● EXERCISE DIRECTIONS
Filter this material down to the lines that contain the string "https", and return those lines.
..............................
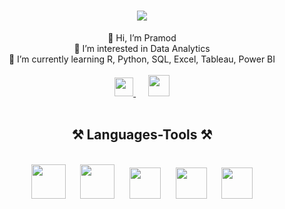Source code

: <h1 align="center">
    <img src="https://readme-typing-svg.herokuapp.com/?font=Righteous&size=35&center=true&vCenter=true&width=500&height=70&duration=4000&lines=Hi+There!+👋;+I'm+Pramod!;" />
</h1>

<div align="center">
    👋 Hi, I’m Pramod<br>👀 I’m interested in Data Analytics<br>🌱 I’m currently learning R, Python, SQL, Excel, Tableau, Power BI<br>
</div>
<br>
   
<div align="center"> 
  <a href="https://www.linkedin.com/in/pramod-kumar-sahu-" target="_blank">
    <img width="30px" src="https://github.com/Pramodkumar-Analyst/icon/blob/main/linkedin-app-icon.svg"/>
  </a> 
  &nbsp;&nbsp;&nbsp;&nbsp; <!-- Add space between icons -->
  <a href="mailto:pramodkumarsahu027@gmail.com">
    <img width="34px" src="https://github.com/Pramodkumar-Analyst/icon/blob/main/Gmail-01.svg"/>
  </a>
</div>






<br />





<h2 align="center">⚒️ Languages-Tools ⚒️</h2>
<br />
<div align="center">
    <img width="55px" src="https://cdn.jsdelivr.net/gh/devicons/devicon@latest/icons/r/r-original.svg"/> &nbsp;&nbsp;&nbsp;&nbsp;
    <img width="55px" src="https://github.com/Pramodkumar-Analyst/icon/blob/main/SQL%20Database.svg"/> &nbsp;&nbsp;&nbsp;&nbsp;
    <img width="50px" src="https://github.com/Pramodkumar-Analyst/icon/blob/main/microsoft-excel-icon.svg"/> &nbsp;&nbsp;&nbsp;&nbsp;
    <img width="50px" src="https://github.com/Pramodkumar-Analyst/icon/blob/main/power-bi-icon.svg"/> &nbsp;&nbsp;&nbsp;&nbsp;
    <img width="50px" src="https://github.com/Pramodkumar-Analyst/icon/blob/main/python-programming-language-icon.svg"/>
</div>




<!--### GitHub Stats:
![](https://github-readme-stats.vercel.app/api?username=Pramodkumar-Analyst&theme=radical&hide_border=false&include_all_commits=false&count_private=false)<br/>
![](https://nirzak-streak-stats.vercel.app/?user=Pramodkumar-Analyst&theme=radical&hide_border=false)<br/> -->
..............................
● ANSWER TO THIS TASK
    <img src="https://readme-typing-svg.herokuapp.com/?font=Righteous&size=35&center=true&vCenter=true&width=500&height=70&duration=4000&lines=Hi+There!+👋;+I'm+Pramod!;" />
  <a href="https://www.linkedin.com/in/pramod-kumar-sahu-" target="_blank">
    <img width="30px" src="https://github.com/Pramodkumar-Analyst/icon/blob/main/linkedin-app-icon.svg"/>
    <img width="34px" src="https://github.com/Pramodkumar-Analyst/icon/blob/main/Gmail-01.svg"/>
    <img width="55px" src="https://cdn.jsdelivr.net/gh/devicons/devicon@latest/icons/r/r-original.svg"/> &nbsp;&nbsp;&nbsp;&nbsp;
    <img width="55px" src="https://github.com/Pramodkumar-Analyst/icon/blob/main/SQL%20Database.svg"/> &nbsp;&nbsp;&nbsp;&nbsp;
    <img width="50px" src="https://github.com/Pramodkumar-Analyst/icon/blob/main/microsoft-excel-icon.svg"/> &nbsp;&nbsp;&nbsp;&nbsp;
    <img width="50px" src="https://github.com/Pramodkumar-Analyst/icon/blob/main/power-bi-icon.svg"/> &nbsp;&nbsp;&nbsp;&nbsp;
    <img width="50px" src="https://github.com/Pramodkumar-Analyst/icon/blob/main/python-programming-language-icon.svg"/>
![](https://github-readme-stats.vercel.app/api?username=Pramodkumar-Analyst&theme=radical&hide_border=false&include_all_commits=false&count_private=false)<br/>
![](https://nirzak-streak-stats.vercel.app/?user=Pramodkumar-Analyst&theme=radical&hide_border=false)<br/> -->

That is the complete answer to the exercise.